You need to look at llms as black boxes of the physical world, that we question, and get a answer. At the level of complexity it is more akin to physics, than software, there is no reliability inherent to them, only what we design around.

And there are tons of people doing the fundamental physical research into how they work, and how to make them work better.

But that is a completely different avenue of research from how to make useful systems out of unreliable components.

You do not need to fully model the path propagation of em waves in order to make a reliable communication system, it might help, but it will be fragile if you solely rely on it.

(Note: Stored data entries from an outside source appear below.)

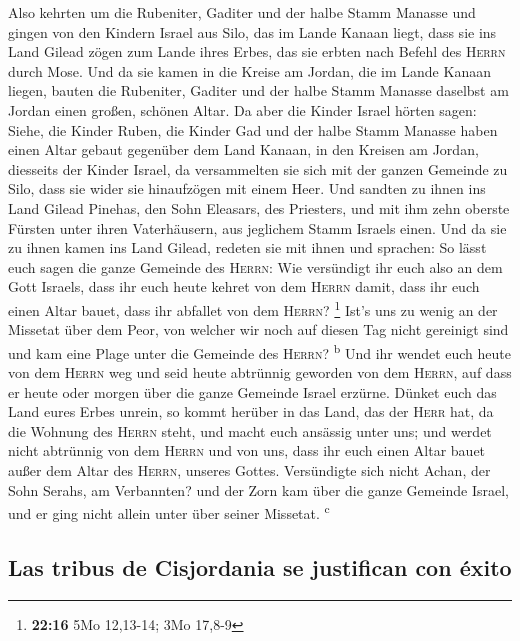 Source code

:  Also kehrten um die Rubeniter, Gaditer und der halbe
Stamm Manasse und gingen von den Kindern Israel aus Silo, das im Lande
Kanaan liegt, dass sie ins Land Gilead zögen zum Lande ihres Erbes, das
sie erbten nach Befehl des \textsc{Herrn} durch Mose. 
Und da sie kamen in die Kreise am Jordan, die im Lande Kanaan liegen,
bauten die Rubeniter, Gaditer und der halbe Stamm Manasse daselbst am
Jordan einen großen, schönen Altar.  Da aber die Kinder
Israel hörten sagen: Siehe, die Kinder Ruben, die Kinder Gad und der
halbe Stamm Manasse haben einen Altar gebaut gegenüber dem Land Kanaan,
in den Kreisen am Jordan, diesseits der Kinder Israel, 
da versammelten sie sich mit der ganzen Gemeinde zu Silo, dass sie wider
sie hinaufzögen mit einem Heer.  Und sandten zu ihnen ins
Land Gilead Pinehas, den Sohn Eleasars, des Priesters, 
und mit ihm zehn oberste Fürsten unter ihren Vaterhäusern, aus jeglichem
Stamm Israels einen.  Und da sie zu ihnen kamen ins Land
Gilead, redeten sie mit ihnen und sprachen:  So lässt
euch sagen die ganze Gemeinde des \textsc{Herrn}: Wie versündigt ihr
euch also an dem Gott Israels, dass ihr euch heute kehret von dem
\textsc{Herrn} damit, dass ihr euch einen Altar bauet, dass ihr abfallet
von dem \textsc{Herrn}? \footnote{\textbf{22:16} 5Mo 12,13-14; 3Mo
  17,8-9}  Ist's uns zu wenig an der Missetat über dem
Peor, von welcher wir noch auf diesen Tag nicht gereinigt sind und kam
eine Plage unter die Gemeinde des \textsc{Herrn}? \textsuperscript{b}
 Und ihr wendet euch heute von dem \textsc{Herrn} weg und
seid heute abtrünnig geworden von dem \textsc{Herrn}, auf dass er heute
oder morgen über die ganze Gemeinde Israel erzürne. 
Dünket euch das Land eures Erbes unrein, so kommt herüber in das Land,
das der \textsc{Herr} hat, da die Wohnung des \textsc{Herrn} steht, und
macht euch ansässig unter uns; und werdet nicht abtrünnig von dem
\textsc{Herrn} und von uns, dass ihr euch einen Altar bauet außer dem
Altar des \textsc{Herrn}, unseres Gottes.  Versündigte
sich nicht Achan, der Sohn Serahs, am Verbannten? und der Zorn kam über
die ganze Gemeinde Israel, und er ging nicht allein unter über seiner
Missetat. \textsuperscript{c}

\hypertarget{las-tribus-de-cisjordania-se-justifican-con-uxe9xito}{%
\subsection{Las tribus de Cisjordania se justifican con
éxito}\label{las-tribus-de-cisjordania-se-justifican-con-uxe9xito}}

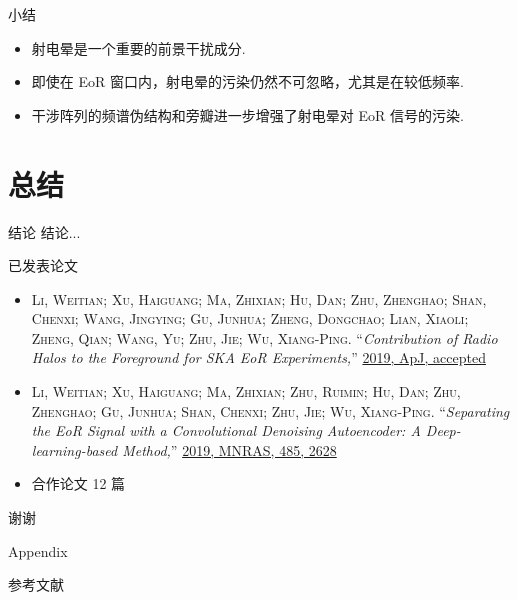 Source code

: \documentclass{beamer}
\begin{document}
\begin{frame}{小结}
  \begin{itemize}
    \item 射电晕是一个重要的前景干扰成分.
    \item 即使在 EoR 窗口内，射电晕的污染仍然不可忽略，尤其是在较低频率.
    \item 干涉阵列的频谱伪结构和旁瓣进一步增强了射电晕对 EoR 信号的污染.
  \end{itemize}
\end{frame}


\section{总结}

\begin{frame}{结\cspace{}论}
  结论...
\end{frame}

\begin{frame}{已发表论文}
  \small
  \begin{itemize}
    \item
      \textsc{\alert{Li, Weitian}; Xu, Haiguang; Ma, Zhixian; Hu, Dan;
      Zhu, Zhenghao; Shan, Chenxi; Wang, Jingying; Gu, Junhua;
      Zheng, Dongchao; Lian, Xiaoli; Zheng, Qian; Wang, Yu;
      Zhu, Jie; Wu, Xiang-Ping}.
      \enquote{\it Contribution of Radio Halos to the Foreground for
        SKA EoR Experiments,}
      \href{http://adsabs.harvard.edu/abs/arXiv:1905.05399}{%
        2019, ApJ, accepted}
    \item
      \textsc{\alert{Li, Weitian}; Xu, Haiguang; Ma, Zhixian; Zhu, Ruimin;
      Hu, Dan; Zhu, Zhenghao; Gu, Junhua; Shan, Chenxi; Zhu, Jie;
      Wu, Xiang-Ping}.
      \enquote{\it Separating the EoR Signal with a Convolutional Denoising
        Autoencoder: A Deep-learning-based Method,}
      \href{http://adsabs.harvard.edu/abs/2019MNRAS.485.2628L}{%
        2019, MNRAS, 485, 2628}
    \item
      合作论文 12 篇
  \end{itemize}
\end{frame}

\begin{frame}[standout]
  \Huge 谢\cspace{}谢

\end{frame}


\appendix

\begin{frame}[standout]
  Appendix
\end{frame}

\begin{frame}[allowframebreaks]{参考文献}
  \printbibliography[heading=none]
\end{frame}
\end{document}
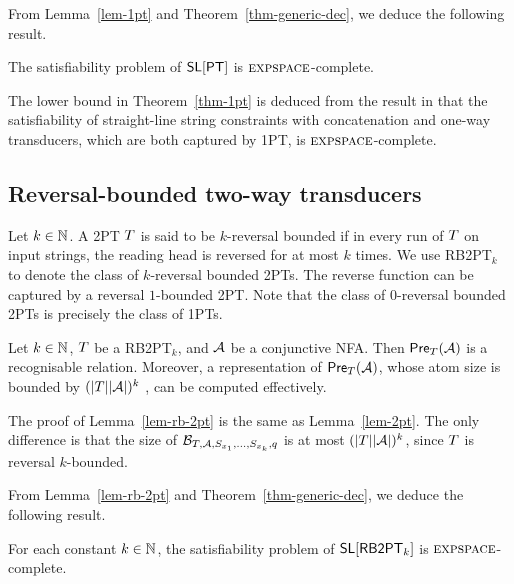 From Lemma~\ref{lem-1pt} and Theorem~\ref{thm-generic-dec}, we deduce the following result.
%
\begin{theorem} \label{thm-1pt}
The satisfiability problem of $\textsf{SL}[\textsf{PT}]$ is $\textsc{expspace}$-complete. 
\end{theorem}

The lower bound in Theorem~\ref{thm-1pt} is deduced from the result in \cite{LB16} that the satisfiability of straight-line string constraints with concatenation and one-way transducers, which are both captured by 1PT, is $\textsc{expspace}$-complete.

\subsection{Reversal-bounded two-way transducers}

Let $k \in \mathbb{N}$. A 2PT $T$ is said  to be $k$-reversal bounded if in every run of $T$ on input strings, the reading head is reversed for at most $k$ times. We use  RB2PT$_k$ to denote the class of $k$-reversal bounded 2PTs. The reverse function can be captured by a reversal $1$-bounded 2PT.
Note that the class of $0$-reversal bounded 2PTs is precisely the class of 1PTs.

\begin{lemma}\label{lem-rb-2pt}
Let $k \in \mathbb{N}$, $T$ be a RB2PT$_k$, and $\mathcal{A}$ be a conjunctive NFA. Then $\textsf{Pre}_{T}(\mathcal{A})$ is a recognisable relation. Moreover, a representation of $\textsf{Pre}_{T}(\mathcal{A})$, whose atom size is bounded by $(|T||\mathcal{A}|)^k$ , can be computed effectively.
\end{lemma}

The proof of Lemma~\ref{lem-rb-2pt} is the same as Lemma~\ref{lem-2pt}. The only difference is that the size of $\mathcal{B}_{T, \mathcal{A}, S_{x_1}, \ldots, S_{x_k}, q}$ is at most $(|T| |\mathcal{A}|)^k$, since $T$ is reversal $k$-bounded.

From Lemma~\ref{lem-rb-2pt} and Theorem~\ref{thm-generic-dec}, we deduce the following result.
%
\begin{theorem} \label{thm-rb-2pt}
For each constant $k \in \mathbb{N}$, the satisfiability problem of $\textsf{SL}[\textsf{RB2PT}_k]$ is $\textsc{expspace}$-complete. 
\end{theorem}

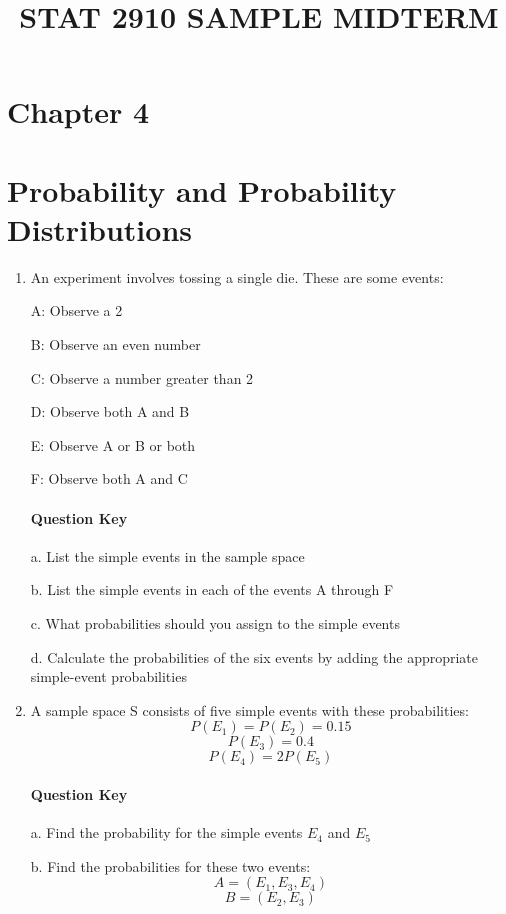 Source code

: \documentclass{article}
\title{STAT 2910 SAMPLE MIDTERM}
\begin{document}
\maketitle

\section*{Chapter 4}
\section*{Probability and Probability Distributions}

\begin{enumerate}
    \item An experiment involves tossing a single die. These are some events:
    
    A: Observe a 2

    B: Observe an even number

    C: Observe a number greater than 2

    D: Observe both A and B

    E: Observe A or B or both

    F: Observe both A and C
    
\paragraph*{Question Key} 

    
    
    \hfill \break a. List the simple events in the sample space

    b. List the simple events in each of the events A through F

    c. What probabilities should you assign to the simple events

    d. Calculate the probabilities of the six events by adding the appropriate simple-event probabilities
    
    \item A sample space S consists of five simple events with these probabilities:
    $$P(E_1) = P(E_2) = 0.15$$
    $$P(E_3) = 0.4$$
    $$P(E_4) = 2P(E_5)$$
    \paragraph*{Question Key}
    
    \hfill \break a. Find the probability for the simple events $E_4$ and $E_5$
    
    b. Find the probabilities for these two events:
        $$A = (E_1, E_3, E_4)$$
        $$B = (E_2, E_3)$$
   

\end{enumerate}
\end{document}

And if you engineer a reliable system architecture, it does not get fully invalidated when the scientists build better models of the underlying systems. You may modify the error correction codes but they do not go away.

For example the original Morse code, had hand handmade validation checks, handshakes etc. the architecture did not get wholly replaced with the advent of Shannon's information theory, even if some of the specific methods did.

And WW1/WW2 telegraphs, and communications were still useful despite not understanding the underlying information theory and being unreliable in many situations.

vrighter · 2025-07-07T12:04:26 1751889866

Except that a corrupt packet can easily be detected when compared to a valid packet (is the checksum valid?). There is an algorithm to execute that can tell you, with high confidence, whether a given packet is corrupt or not.

In an LLM a token is a token. There are no semantics to anything in there. In order to answer the question "is this a good answer or not?" you would need a model that somehow doesn't hallucinate, because the tokens themselves don't have any mathematical properties such that they can be manipulated. A "hallucinated" token cannot, in any mathematical way, be distinguished from one that "wasn't hallucinated". That's a big difference.

All of the above stuff you mentioned is mathematically proven to improve the desired performance target in a controlled, well understood way. We know their limitations, we know their strengths. They are backed by solid foundations, and can be relied upon.

This is not comparable to an LLM where the best you can do is just "pull more heuristics out of someone's ass and hope for the best"

dummydummy1234 · 2025-07-08T03:48:06 1751946486

But, my point is that, in the 1800s it was not understood, yet we still had telegraphs. They came up with inefficient hodge-podge engineered solutions that mostly worked, and sometimes did not.

We are in the equivalent time period for llms and ML in general, we can hack things together that kinda work.

We only understand a sliver of fundamentals of how these things behave as complex systems. But that does not mean we should or need to wait 20 years for the research and science to keep up.

These are useful today, hallucinations and all, and building things that get the right hallucinations for your use case, even if not 100% reliable is possible.